When our smoke tests to Worldpay started failing, with around 1 in 12 test payments giving a 'connection reset' error, we raised the issue with Worldpay support. Worldpay said they'd added a firewall in front of their test environment API. They recommended we check that our requests were not relying on calling a fixed IP rather than using DNS resolution. We ruled this out as the problem. So what was happening?
Worldpay were planning to roll out the new firewall change to their live environment at the end of June, so we needed to find a solution to prevent the error impacting real users' payments.
While we investigated we added a basic retry mechanism for the intermittent smoke test failures so GOV.UK Pay developers weren't blocked from their normal processes. We also made sure our internal stakeholders were aware of the issue and the potential impact on paying users.
We focused on 2 areas of GOV.UK Pay's infrastructure that were likely to be the cause. They were the:
- Connector app, a dropwizard Java app that makes requests to the Worldpay API
- egress app, a forward proxy that restricts the locations to which requests can be made, for security purposes - all requests made by Connector to Worldpay go via the egress proxy
We ruled out the egress proxy being the cause of the problems by temporarily removing it from our test environment and having Connector make requests directly to the Worldpay API.
We felt this was safe enough, as our test environment contains no real card data. The only transactions which pass through this environment use specially designated test card numbers. All the data which would be considered personal information is fake data and no real user information can enter this environment.
This meant some delicate changes to the existing AWS networking we had set up in the test environment, as previously we had wanted to ensure that Connector definitely could not make direct requests to the outside world.
Unfortunately, even without the egress proxy in place, the errors continued. So we focused our investigation on Connector.
First we increased the HTTP log level on the Connector app to DEBUG, on our test environment only. Normally we avoid logging this level of information, in case we inadvertently log personal data, API keys or card details.
Again, we agreed this would be acceptable as long as it was limited to the test environment, and the code which defines the infrastructure would only allow these changes to be applied in the testing environment. This meant we could get a level of fine detail about the requests Connector was making to Worldpay, including the headers of the requests/responses, and which connection threads were being used.
When we compared the detailed DEBUG-level logs for a successful smoke test payment with those of a failed smoke test payment, we could see that on the failed payments Connector was not even getting as far as sending its POST request to the Worldpay API. The connection was closed and shut down before this could happen. This told us it was likely to be an issue with stale HTTP connections in the pool.
The Connector app uses the Dropwizard/Jersey client, a wrapper around the Apache HTTP client, which is configurable with a number of connection settings. To improve performance, the client maintains a pool of HTTP connections it can reuse. The settings determine how many connections can be used at once, how long they should be kept open for, and so on.

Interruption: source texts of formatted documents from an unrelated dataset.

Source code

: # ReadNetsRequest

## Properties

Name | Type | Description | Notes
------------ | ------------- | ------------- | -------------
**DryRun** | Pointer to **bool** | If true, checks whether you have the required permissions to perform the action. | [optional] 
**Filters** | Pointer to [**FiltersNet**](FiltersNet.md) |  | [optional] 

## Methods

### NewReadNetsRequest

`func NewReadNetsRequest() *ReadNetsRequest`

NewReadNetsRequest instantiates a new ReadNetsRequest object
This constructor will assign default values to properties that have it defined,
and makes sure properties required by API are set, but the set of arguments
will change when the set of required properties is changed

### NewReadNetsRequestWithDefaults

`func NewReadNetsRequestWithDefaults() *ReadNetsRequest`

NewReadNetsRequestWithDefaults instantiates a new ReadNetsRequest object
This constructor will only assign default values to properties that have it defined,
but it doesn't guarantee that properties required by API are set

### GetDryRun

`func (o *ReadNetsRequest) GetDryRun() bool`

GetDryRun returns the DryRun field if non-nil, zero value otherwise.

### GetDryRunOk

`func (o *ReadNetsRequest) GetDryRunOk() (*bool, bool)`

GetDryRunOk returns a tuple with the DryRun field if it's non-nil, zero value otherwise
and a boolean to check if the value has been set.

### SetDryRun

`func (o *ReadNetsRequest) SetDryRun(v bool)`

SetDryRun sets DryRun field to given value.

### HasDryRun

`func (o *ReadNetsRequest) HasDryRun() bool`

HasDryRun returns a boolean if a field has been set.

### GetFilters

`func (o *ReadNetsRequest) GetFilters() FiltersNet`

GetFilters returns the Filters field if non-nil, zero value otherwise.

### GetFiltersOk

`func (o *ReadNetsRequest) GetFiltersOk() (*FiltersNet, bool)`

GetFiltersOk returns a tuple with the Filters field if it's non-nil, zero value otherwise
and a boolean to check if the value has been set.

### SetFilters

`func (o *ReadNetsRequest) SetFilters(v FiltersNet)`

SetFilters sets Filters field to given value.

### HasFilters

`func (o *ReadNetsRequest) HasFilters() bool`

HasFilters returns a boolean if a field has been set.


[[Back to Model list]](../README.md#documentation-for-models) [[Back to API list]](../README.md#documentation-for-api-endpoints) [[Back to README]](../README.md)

At first it looked like the settings were as they should be, however interestingly the
KeepAlive setting was set to zero, meaning connections should have been closed immediately after use, which didn't match the behaviour we were seeing.
We then found the
HttpConnectionManager class had a
connTTL ('connection time to live') setting, which was hardcoded to -1, meaning it would keep connections alive indefinitely. This felt like it explained the behaviour we were seeing. We cross-checked the documentation for Worldpay's firewall provider, and found it supported connections lasting up to 500 seconds.
The logs showed that for failed smoke test payments, the same connection had been used around 5-6 minutes earlier on a previous, successful smoke test. It was reasonable to expect the Worldpay firewall to treat this connection as stale, and refuse the request. This theory was backed up by the fact that when smoke tests were run in quick succession (1 minute apart rather than 5 minutes), they tended to pass without errors.
We set the
connTTL setting to 60 seconds, well under the firewall limit, but long enough that it should not affect Connector's performance. We deployed the change to the test environment, and ran our set of smoke tests. They passed! More importantly, they passed consistently and the connection reset errors no longer appeared.
Once we deployed the fix we made sure we reverted our earlier changes to the DEBUG log level, and removed the temporary networking that allowed us to bypass the egress proxy to safeguard personal data. We kept our smoke test retries in the deployment pipeline to help unblock developers suffering from flaky tests in future. Finally, we fed back our findings to Worldpay to help other users who might be experiencing the same problem.